Freesole works best for nylon/plastic/carbon soled shoes and rubber.

The difficulty of getting the normal contact cements to hold is why most cobblers will not work on cycling shoes. My local shoe repair suggested the Freesole adhesive/sealer.


----------



## jrsbike (Jul 24, 2004)

Hey Nicole, try to find an outdoor store that carries 5-10 mountain gear and look at the* Insight *trail shoe. I think it makes a great MTB shoe; the sole is sticky and the lugs are better designed for mud disapersment. They also have a women's line. Its about $100.
Good Luck!


----------



## NicoleB (Jul 21, 2011)

i happen to have the guide Tennie. it has the same sole pattern that the karvers and other DH shoes have. they are working well so far, but i wish they were more stiff.

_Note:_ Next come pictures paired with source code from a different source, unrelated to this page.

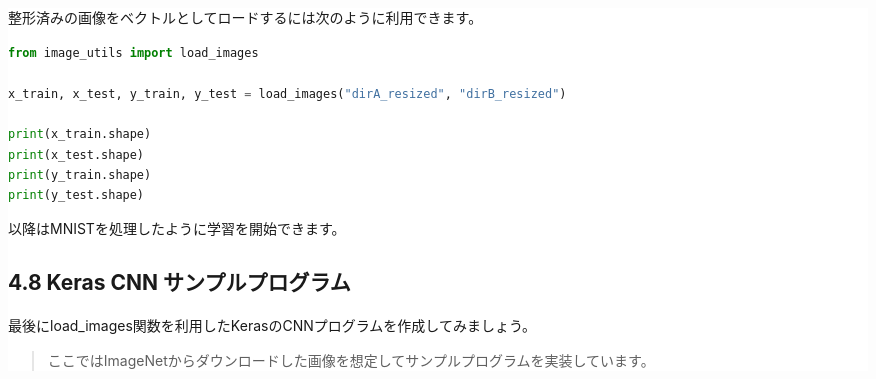 整形済みの画像をベクトルとしてロードするには次のように利用できます。

```python
from image_utils import load_images

x_train, x_test, y_train, y_test = load_images("dirA_resized", "dirB_resized")

print(x_train.shape)
print(x_test.shape)
print(y_train.shape)
print(y_test.shape)
```

以降はMNISTを処理したように学習を開始できます。

<div style="page-break-before:always"></div>

## 4.8 Keras CNN サンプルプログラム

最後にload_images関数を利用したKerasのCNNプログラムを作成してみましょう。

> ここではImageNetからダウンロードした画像を想定してサンプルプログラムを実装しています。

The karvers are to huge and bulky. i saw those insight ones, but are the lugs really deep?


----------



## AC/BC (Jun 22, 2006)

Let us know when the soles fall off.


----------



## jrsbike (Jul 24, 2004)

The lugs don't seem that deep (or long), but definately more than the dot design; 
maybe 3/8".The Insite, like all, trail shoes, could be stiffer for biking purposes, but ultimatelty it's up to personal preference. Yesterday I rode about 18 brutal miles of roots and rocks on an expert trail. I was definately over my head and thankful that I was not clipped in because it would have been a real pain everytime I had to stop, which was often. Good luck.


----------



## jrsbike (Jul 24, 2004)

I figure about 2 weeks. We'll see. When they do I'll try the 5-10 dot rubber.


----------